Professor Declan Murphy:

Thank you, Alberto. Thank you, ladies and gentlemen, for the invitation to this fantastic meeting. So we’ve been asked to discuss this in two frames of mind. One is conventional imaging and one is, again, the disruptive novel imaging that we’ve just been hearing about. I have no relevant disclosures. So let’s think first about clinically node positive by conventional imaging and the EAU guidelines regarding staging of high risk and localized cancer advises to perform conventional imaging at the moment, cross-sectional imaging with CT or MR.

And you can see from the definition of a positive node, these are quite large lesions by the time they are detectable on a CT and therefore quite a lot of cancer. And disappointingly, as you all know, CT therefore performs very poorly for staging pelvic lymph nodes with sensitivities of less than 15% typically in this high risk localized or locally advanced population. And although MR performs a little better, these are still disappointing as sensitivity figures, thereby explaining why a lot of patients will relapse following local treatment in the pelvis.

And then regarding the role of surgery for high risk locally advanced prostate cancer, no positive. The EAU Guidelines have evolved a little bit over the years. And at present, they say that in highly selected patients with node-positive prostate cancer, surgery can be offered but only as part of a multimodal approach. So we, therefore, need to counsel our patients very carefully and also of course counsel them about other options as you’ll hear shortly about radiotherapy or systemic therapy. And the guidelines also say that even with this recommendation, only limited evidence exists for the role of surgery in node-positive disease.

So let’s look at the two papers that inform this recommendation. The first is a combined series from MAYO clinic and from Alberto at San Rafael. And these are 302 patients with pathological node-positive disease. So these are PN1 as it turns out. And they went back and looked at the clinical staging of these patients and demonstrated that only about 17% of them were node-positive on the original CT scan, despite all of these patients being pathologically node-positive. And with a long follow-up, they wanted to see if there was a difference in survival in the patients who were clinically node-negative and clinically node-positive. The hypothesis being there would be no difference. And you can see from the patient profile, this is consistent with a group of patients who all have node-positive disease at pathology.

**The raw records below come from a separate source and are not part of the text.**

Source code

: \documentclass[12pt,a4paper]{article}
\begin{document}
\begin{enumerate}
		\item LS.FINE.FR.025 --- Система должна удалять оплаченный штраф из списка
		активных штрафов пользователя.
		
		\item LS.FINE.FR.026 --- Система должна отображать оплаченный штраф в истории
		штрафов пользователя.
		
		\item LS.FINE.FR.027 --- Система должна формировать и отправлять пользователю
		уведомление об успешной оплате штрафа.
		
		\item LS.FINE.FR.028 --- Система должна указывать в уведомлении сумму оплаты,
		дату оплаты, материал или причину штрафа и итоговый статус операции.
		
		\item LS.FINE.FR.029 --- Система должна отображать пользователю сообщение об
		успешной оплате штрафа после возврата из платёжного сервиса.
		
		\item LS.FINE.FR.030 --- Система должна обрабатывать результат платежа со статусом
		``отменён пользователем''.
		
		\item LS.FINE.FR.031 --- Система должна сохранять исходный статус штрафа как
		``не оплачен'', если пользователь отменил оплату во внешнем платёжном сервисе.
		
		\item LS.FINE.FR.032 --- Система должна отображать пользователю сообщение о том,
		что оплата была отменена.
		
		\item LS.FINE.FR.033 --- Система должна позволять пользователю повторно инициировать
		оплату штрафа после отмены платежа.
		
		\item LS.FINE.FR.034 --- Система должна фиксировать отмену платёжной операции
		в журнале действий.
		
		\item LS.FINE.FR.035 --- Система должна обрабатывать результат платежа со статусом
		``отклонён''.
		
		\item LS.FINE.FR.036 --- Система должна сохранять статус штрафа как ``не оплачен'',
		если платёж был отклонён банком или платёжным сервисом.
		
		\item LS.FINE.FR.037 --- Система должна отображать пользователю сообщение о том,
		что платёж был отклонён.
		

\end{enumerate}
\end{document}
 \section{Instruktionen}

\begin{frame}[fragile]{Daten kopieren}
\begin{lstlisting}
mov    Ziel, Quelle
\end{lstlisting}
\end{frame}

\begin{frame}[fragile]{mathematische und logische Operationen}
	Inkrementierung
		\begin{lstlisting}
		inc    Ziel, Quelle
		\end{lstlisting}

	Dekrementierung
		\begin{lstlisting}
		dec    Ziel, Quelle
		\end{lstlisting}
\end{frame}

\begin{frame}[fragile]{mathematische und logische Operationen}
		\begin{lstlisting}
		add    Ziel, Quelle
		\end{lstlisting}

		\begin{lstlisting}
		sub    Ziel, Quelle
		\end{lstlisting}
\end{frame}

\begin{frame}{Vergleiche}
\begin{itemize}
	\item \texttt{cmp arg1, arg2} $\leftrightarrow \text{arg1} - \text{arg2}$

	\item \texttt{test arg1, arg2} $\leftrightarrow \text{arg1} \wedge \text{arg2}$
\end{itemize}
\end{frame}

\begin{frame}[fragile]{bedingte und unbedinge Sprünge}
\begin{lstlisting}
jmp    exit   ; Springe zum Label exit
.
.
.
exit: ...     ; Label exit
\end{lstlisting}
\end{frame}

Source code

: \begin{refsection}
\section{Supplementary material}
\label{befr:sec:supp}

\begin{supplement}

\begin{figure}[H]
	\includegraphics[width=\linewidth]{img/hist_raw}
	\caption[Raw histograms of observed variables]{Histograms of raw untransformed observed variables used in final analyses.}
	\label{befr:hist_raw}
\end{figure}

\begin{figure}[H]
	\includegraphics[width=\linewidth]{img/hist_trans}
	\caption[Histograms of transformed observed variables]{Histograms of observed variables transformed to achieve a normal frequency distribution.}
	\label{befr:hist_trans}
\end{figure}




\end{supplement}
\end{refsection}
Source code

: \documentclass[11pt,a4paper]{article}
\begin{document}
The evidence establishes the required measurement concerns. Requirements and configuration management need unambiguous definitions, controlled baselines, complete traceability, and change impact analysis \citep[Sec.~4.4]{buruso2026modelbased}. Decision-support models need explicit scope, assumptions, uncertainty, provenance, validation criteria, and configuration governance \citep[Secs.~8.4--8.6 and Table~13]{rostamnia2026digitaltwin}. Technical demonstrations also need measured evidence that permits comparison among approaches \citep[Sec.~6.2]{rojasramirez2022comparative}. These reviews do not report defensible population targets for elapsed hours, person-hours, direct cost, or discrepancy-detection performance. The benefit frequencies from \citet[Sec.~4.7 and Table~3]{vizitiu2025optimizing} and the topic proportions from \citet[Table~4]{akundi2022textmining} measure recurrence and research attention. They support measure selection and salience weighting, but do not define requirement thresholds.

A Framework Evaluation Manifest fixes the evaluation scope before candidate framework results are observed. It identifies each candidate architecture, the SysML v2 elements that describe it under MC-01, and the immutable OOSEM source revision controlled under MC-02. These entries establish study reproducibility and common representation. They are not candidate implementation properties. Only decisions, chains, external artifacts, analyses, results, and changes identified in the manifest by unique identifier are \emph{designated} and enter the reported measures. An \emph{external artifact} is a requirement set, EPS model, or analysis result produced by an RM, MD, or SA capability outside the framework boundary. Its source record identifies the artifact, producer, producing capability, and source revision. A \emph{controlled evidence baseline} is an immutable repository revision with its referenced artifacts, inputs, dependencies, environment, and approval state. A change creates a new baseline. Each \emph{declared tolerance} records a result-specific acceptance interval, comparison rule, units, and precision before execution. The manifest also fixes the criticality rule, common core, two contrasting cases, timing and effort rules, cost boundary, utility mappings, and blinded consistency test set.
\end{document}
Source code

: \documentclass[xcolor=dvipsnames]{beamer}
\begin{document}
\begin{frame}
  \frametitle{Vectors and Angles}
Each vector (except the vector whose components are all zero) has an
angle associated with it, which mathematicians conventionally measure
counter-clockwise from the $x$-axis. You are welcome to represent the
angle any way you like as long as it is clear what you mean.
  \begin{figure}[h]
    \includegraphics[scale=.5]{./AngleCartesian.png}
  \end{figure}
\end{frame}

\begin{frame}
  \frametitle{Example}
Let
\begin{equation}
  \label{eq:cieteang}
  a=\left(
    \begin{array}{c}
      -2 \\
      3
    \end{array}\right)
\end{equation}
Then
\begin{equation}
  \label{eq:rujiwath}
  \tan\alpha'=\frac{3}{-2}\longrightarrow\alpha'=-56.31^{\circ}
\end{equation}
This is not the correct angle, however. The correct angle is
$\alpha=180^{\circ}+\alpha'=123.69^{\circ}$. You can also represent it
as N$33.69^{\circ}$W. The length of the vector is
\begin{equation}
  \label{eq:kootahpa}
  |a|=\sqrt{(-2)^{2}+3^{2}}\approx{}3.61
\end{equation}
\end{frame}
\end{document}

And what you see here is the fact that there is no difference in cancer-specific mortality, whether patients are clinically node-positive or node-negative and who are undergoing surgery, albeit, of course, this is a retrospective series. And they wanted to look at what the predictors of mortality were and as you might expect, high Gleason scores and the number of positive nodes were predictors for a cancer-specific mortality on multivariable analysis, but clinical node status was not a predictor of survival and thereby they conclude that clinically node-positive patients on the preop CT scan should not necessarily be a contra-indication to surgery because these patients seem to do quite well.

The second paper I’ll show you is from the National Cancer Database in the US of almost 3000 patients with clinically node-positive. So the previous was pathologically node-positive. So these are clinically node-positive and Firas Abdollah and colleagues look to see whether patients who were managed with ADT alone versus those who were managed with local therapy plus ADT had a difference in survival. And what you see is about two-thirds of patients did have local therapy in these node-positive, clinically node-positive scenario, including patients having surgery and radiotherapy. And note here in the patients having surgery, only about one third of them subsequently went on to have ADT. And that’s because, of course, many of these patients were pathologically node-negative, revealing the poor performance characteristics of CT. So using complex statistics to try and allow for the limitations in the retrospective study design, they showed overall that the patients who received local therapy, either surgery or radiation did much better than those who received ADT alone. So I think that’s an important message that local therapy of one type or another has value here.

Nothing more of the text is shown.